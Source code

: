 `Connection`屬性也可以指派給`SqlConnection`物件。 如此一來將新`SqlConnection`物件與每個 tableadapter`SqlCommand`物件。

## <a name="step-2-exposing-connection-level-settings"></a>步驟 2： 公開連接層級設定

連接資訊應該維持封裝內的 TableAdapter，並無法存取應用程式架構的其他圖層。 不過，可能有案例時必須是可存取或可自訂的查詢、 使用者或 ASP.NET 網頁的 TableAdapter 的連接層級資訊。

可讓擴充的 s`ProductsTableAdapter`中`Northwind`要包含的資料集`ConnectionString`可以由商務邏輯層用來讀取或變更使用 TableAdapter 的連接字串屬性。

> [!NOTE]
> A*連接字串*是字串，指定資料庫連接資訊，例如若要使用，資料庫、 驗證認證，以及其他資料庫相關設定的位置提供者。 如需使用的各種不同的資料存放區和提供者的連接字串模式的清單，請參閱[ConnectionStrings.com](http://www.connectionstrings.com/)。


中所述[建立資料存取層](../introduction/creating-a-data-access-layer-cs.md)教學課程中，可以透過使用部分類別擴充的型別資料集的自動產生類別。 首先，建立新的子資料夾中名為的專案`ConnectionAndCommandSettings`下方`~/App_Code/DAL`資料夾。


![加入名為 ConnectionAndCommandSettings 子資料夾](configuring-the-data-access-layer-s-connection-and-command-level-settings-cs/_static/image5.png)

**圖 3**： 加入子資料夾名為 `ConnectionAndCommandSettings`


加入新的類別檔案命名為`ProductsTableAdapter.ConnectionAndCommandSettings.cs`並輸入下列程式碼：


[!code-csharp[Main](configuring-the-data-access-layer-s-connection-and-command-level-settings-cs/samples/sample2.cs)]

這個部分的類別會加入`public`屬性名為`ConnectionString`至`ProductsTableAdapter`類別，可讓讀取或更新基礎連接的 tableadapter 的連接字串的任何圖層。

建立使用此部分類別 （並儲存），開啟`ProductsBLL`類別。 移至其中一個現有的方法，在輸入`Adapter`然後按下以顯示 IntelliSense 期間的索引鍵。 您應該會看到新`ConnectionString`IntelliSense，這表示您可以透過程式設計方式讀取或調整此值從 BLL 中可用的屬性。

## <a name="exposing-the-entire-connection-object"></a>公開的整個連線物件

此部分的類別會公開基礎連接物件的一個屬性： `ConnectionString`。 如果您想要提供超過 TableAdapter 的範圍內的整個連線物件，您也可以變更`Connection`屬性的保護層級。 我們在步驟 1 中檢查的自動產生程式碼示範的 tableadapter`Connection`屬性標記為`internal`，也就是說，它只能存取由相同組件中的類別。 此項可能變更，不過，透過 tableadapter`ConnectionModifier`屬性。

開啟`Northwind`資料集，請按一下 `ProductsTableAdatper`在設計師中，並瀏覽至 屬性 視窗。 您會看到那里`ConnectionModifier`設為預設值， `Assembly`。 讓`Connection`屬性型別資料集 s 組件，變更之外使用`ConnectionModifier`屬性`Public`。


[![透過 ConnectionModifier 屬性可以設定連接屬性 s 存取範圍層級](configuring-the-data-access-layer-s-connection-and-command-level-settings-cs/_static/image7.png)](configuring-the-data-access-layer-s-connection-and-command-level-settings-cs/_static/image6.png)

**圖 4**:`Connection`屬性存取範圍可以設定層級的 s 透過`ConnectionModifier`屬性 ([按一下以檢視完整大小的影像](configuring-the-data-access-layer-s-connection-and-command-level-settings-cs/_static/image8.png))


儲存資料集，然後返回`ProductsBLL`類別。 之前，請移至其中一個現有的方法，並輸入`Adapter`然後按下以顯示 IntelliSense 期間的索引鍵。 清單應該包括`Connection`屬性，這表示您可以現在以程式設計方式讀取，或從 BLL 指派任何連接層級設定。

Description of the task: Look above for the line containing "我們在步驟 1 中檢查的自動產生程式碼示範的". Output from there through the line containing "[![透過 ConnectionModifier 屬性可以設定連接屬性", exactly and inclusively.

Expected answer:
此部分的類別會公開基礎連接物件的一個屬性： `ConnectionString`。 如果您想要提供超過 TableAdapter 的範圍內的整個連線物件，您也可以變更`Connection`屬性的保護層級。 我們在步驟 1 中檢查的自動產生程式碼示範的 tableadapter`Connection`屬性標記為`internal`，也就是說，它只能存取由相同組件中的類別。 此項可能變更，不過，透過 tableadapter`ConnectionModifier`屬性。

開啟`Northwind`資料集，請按一下 `ProductsTableAdatper`在設計師中，並瀏覽至 屬性 視窗。 您會看到那里`ConnectionModifier`設為預設值， `Assembly`。 讓`Connection`屬性型別資料集 s 組件，變更之外使用`ConnectionModifier`屬性`Public`。


[![透過 ConnectionModifier 屬性可以設定連接屬性 s 存取範圍層級](configuring-the-data-access-layer-s-connection-and-command-level-settings-cs/_static/image7.png)](configuring-the-data-access-layer-s-connection-and-command-level-settings-cs/_static/image6.png)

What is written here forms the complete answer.